Recall-Augmented Ranking: Enhancing Click-Through Rate Prediction Accuracy with Cross-Stage Data
Junjie Huang, Guohao Cai, Jieming Zhu, Zhenhua Dong, Ruiming Tang, Weinan Zhang, Yong Yu
TL;DR
The paper tackles the limitation that CTR prediction models often rely on scarce and homogeneous user histories. It proposes Recall-Augmented Ranking (RAR), a cross-stage framework with Cross-Stage User/Item Selection and Co-Interaction modules to enrich user representations using look-alike users (u2u) and recall items (i2i), enabling cross-instance modeling and compatibility with existing CTR models. The approach combines a fast SimHash-based selection method with a set-to-set co-interaction mechanism and a joint objective that balances CTR accuracy with recall-item supervision, achieving up to 4.7% absolute AUC gains across multiple datasets. This work demonstrates that cross-stage data can robustly enhance CTR performance and provides a practical, plug-in framework for practitioners seeking improved cross-instance user profiling in large-scale recommender systems.
Abstract
Click-through rate (CTR) prediction plays an indispensable role in online platforms.
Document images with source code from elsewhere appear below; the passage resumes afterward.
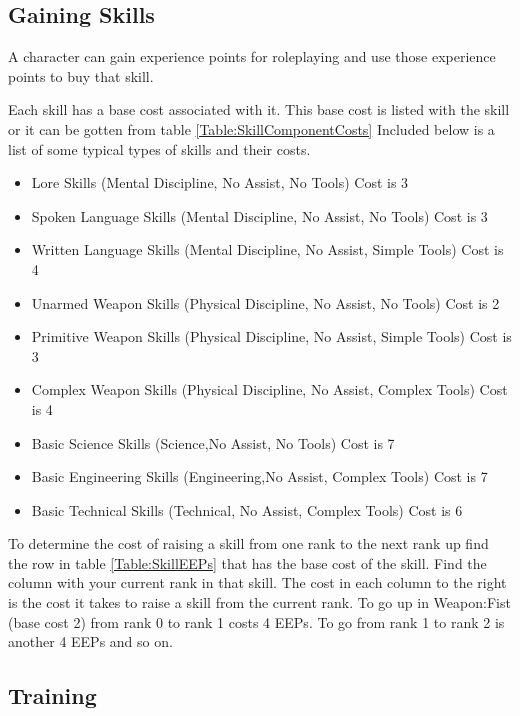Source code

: \subsection{Gaining Skills}

A character can gain experience points for roleplaying and use those 
experience points to buy that skill.



Each skill has a base cost associated with it. This base cost is listed
with the skill or it can be gotten from table
\ref{Table:SkillComponentCosts} Included below is a list of some typical types of skills and their costs.

\begin{itemize}
	\item Lore Skills {\small (Mental Discipline, No Assist, No Tools)} Cost is 3
	\item Spoken Language Skills {\small (Mental Discipline, No Assist, No Tools)} Cost is 3
	\item Written Language Skills {\small (Mental Discipline, No Assist, Simple Tools)} Cost is 4
	\item Unarmed Weapon Skills {\small (Physical Discipline, No Assist, No Tools)} Cost is 2
	\item Primitive Weapon Skills {\small (Physical Discipline, No Assist, Simple Tools)} Cost is 3
	\item Complex Weapon Skills {\small (Physical Discipline, No Assist, Complex Tools)} Cost is 4
	\item Basic Science Skills {\small (Science,No Assist, No Tools)} Cost is 7
	\item Basic Engineering Skills {\small (Engineering,No Assist, Complex Tools)} Cost is 7
	\item Basic Technical Skills {\small (Technical, No Assist, Complex Tools)} Cost is 6
\end{itemize}




To determine the cost of raising a skill from one rank to the next rank
up find the row in table \ref{Table:SkillEEPs} that has the base cost of the skill.
Find the column with your current rank in that skill.
The cost in each column to the right is the cost it takes to raise a
skill from the current rank. To go up in Weapon:Fist (base cost 2) from
rank 0 to rank 1 costs 4 EEPs. To go from rank 1 to rank 2 is another 4
EEPs and so on.



\subsection{Training}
Numerous models have been proposed to capture users' shifting preferences by leveraging user behavior sequences. However, these historical sequences often suffer from severe homogeneity and scarcity compared to the extensive item pool. Relying solely on such sequences for user representations is inherently restrictive, as user interests extend beyond the scope of items they have previously engaged with. To address this challenge, we propose a data-driven approach to enrich user representations. We recognize user profiling and recall items as two ideal data sources within the cross-stage framework, encompassing the u2u (user-to-user) and i2i (item-to-item) aspects respectively. In this paper, we propose a novel architecture named Recall-Augmented Ranking (RAR). RAR consists of two key sub-modules, which synergistically gather information from a vast pool of look-alike users and recall items, resulting in enriched user representations. Notably, RAR is orthogonal to many existing CTR models, allowing for consistent performance improvements in a plug-and-play manner. Extensive experiments are conducted, which verify the efficacy and compatibility of RAR against the SOTA methods.